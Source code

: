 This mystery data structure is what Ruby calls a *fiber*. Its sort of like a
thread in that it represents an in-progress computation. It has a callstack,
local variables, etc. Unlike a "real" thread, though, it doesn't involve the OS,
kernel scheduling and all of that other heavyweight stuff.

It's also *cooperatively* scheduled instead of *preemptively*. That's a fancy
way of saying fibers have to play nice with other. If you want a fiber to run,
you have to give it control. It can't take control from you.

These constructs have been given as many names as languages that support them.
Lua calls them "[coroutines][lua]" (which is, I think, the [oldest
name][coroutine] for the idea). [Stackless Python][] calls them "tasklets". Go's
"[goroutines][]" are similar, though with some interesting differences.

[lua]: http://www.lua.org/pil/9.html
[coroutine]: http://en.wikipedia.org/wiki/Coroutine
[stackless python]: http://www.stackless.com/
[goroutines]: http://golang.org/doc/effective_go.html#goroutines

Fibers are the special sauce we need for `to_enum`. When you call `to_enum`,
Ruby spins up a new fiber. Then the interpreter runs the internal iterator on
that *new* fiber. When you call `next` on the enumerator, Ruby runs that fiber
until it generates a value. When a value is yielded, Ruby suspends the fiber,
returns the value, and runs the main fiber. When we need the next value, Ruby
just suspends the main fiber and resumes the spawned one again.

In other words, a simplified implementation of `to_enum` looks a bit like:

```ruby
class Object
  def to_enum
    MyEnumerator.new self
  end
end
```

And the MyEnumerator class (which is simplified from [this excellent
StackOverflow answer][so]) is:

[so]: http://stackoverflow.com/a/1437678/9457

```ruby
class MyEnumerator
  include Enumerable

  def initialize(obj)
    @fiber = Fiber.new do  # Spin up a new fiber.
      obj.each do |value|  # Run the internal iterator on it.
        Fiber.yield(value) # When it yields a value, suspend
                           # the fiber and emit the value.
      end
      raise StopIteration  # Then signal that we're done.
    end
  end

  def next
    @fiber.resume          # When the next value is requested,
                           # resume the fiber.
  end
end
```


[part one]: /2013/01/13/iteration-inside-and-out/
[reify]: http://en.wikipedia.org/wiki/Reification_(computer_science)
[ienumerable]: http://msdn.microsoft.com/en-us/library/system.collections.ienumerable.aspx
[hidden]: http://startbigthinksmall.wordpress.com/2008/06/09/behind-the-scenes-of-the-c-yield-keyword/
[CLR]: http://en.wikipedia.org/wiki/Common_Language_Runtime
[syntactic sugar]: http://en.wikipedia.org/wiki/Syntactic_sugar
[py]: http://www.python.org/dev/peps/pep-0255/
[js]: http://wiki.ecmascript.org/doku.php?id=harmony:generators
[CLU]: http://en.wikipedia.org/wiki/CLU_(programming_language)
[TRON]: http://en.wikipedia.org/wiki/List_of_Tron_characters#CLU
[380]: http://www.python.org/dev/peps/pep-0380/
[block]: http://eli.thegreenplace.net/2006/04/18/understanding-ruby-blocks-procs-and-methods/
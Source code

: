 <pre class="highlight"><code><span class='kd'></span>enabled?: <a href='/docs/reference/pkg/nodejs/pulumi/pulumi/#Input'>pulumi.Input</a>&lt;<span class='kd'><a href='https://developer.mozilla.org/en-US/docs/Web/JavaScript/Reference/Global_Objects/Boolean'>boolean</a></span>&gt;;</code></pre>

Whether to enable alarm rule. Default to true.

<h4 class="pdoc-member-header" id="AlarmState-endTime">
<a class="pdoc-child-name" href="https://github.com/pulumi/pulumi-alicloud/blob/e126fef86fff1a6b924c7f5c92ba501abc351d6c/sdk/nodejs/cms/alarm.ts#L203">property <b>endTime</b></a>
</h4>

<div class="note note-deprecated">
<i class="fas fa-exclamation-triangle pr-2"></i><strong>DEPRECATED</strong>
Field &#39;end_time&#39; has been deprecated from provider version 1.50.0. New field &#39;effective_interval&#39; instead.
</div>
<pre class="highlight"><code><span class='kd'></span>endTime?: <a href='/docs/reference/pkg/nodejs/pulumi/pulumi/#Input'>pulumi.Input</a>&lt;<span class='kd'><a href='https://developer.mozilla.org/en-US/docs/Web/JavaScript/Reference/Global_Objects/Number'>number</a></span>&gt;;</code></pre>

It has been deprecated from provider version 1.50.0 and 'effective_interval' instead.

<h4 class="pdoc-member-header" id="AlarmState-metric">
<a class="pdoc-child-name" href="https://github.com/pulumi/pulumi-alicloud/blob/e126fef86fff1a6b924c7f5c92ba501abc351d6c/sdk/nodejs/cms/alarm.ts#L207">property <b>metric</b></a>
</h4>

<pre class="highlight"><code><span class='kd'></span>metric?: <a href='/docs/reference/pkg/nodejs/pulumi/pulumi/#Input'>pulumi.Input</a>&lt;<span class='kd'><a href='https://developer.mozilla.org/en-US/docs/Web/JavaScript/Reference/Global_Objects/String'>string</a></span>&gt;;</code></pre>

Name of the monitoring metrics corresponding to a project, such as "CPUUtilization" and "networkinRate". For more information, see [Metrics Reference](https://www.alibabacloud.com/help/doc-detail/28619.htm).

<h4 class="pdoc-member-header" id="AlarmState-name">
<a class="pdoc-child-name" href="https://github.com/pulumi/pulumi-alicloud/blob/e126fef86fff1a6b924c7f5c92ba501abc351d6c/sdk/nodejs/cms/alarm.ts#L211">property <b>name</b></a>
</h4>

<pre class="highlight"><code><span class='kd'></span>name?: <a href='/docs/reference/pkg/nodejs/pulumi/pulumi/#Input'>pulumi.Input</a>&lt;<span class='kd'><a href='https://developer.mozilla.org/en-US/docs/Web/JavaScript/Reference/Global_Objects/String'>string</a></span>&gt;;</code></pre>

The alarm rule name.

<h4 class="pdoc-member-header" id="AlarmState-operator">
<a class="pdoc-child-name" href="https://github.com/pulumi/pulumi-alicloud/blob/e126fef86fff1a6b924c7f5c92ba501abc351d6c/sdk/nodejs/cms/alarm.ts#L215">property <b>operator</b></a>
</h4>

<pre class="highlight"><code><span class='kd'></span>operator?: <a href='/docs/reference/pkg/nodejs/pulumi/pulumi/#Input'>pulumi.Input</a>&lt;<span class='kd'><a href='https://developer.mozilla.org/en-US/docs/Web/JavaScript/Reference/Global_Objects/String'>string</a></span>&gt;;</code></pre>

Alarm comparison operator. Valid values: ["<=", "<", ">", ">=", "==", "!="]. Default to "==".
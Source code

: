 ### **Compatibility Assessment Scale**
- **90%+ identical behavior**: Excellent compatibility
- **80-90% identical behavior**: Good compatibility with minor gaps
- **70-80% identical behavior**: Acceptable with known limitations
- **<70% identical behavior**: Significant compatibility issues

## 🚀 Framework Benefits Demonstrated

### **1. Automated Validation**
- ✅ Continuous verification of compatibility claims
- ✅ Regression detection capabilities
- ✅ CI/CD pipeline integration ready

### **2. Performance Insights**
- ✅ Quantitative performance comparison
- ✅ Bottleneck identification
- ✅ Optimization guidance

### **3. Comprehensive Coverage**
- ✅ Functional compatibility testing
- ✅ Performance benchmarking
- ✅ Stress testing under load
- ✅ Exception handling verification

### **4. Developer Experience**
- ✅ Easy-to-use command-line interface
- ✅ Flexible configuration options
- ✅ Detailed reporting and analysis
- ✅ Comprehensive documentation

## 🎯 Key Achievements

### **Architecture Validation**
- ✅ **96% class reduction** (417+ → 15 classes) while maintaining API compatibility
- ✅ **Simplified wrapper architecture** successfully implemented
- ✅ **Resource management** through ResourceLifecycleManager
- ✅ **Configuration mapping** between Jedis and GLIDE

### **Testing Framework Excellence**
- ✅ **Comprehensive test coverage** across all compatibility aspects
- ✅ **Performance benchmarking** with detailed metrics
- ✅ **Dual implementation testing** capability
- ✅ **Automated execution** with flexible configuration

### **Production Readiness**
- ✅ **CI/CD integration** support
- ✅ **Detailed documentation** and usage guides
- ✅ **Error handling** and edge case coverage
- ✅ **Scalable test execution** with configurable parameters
------------
YOUR ASSIGNMENT: When you reach the line that contains "name][coroutine] for the", stop; that line and every line before it, from the very first line of the data, should be restated word for word.

FINISHED EXERCISE:
Source code

: This mystery data structure is what Ruby calls a *fiber*. Its sort of like a
thread in that it represents an in-progress computation. It has a callstack,
local variables, etc. Unlike a "real" thread, though, it doesn't involve the OS,
kernel scheduling and all of that other heavyweight stuff.

It's also *cooperatively* scheduled instead of *preemptively*. That's a fancy
way of saying fibers have to play nice with other. If you want a fiber to run,
you have to give it control. It can't take control from you.

These constructs have been given as many names as languages that support them.
Lua calls them "[coroutines][lua]" (which is, I think, the [oldest
name][coroutine] for the idea). [Stackless Python][] calls them "tasklets". Go's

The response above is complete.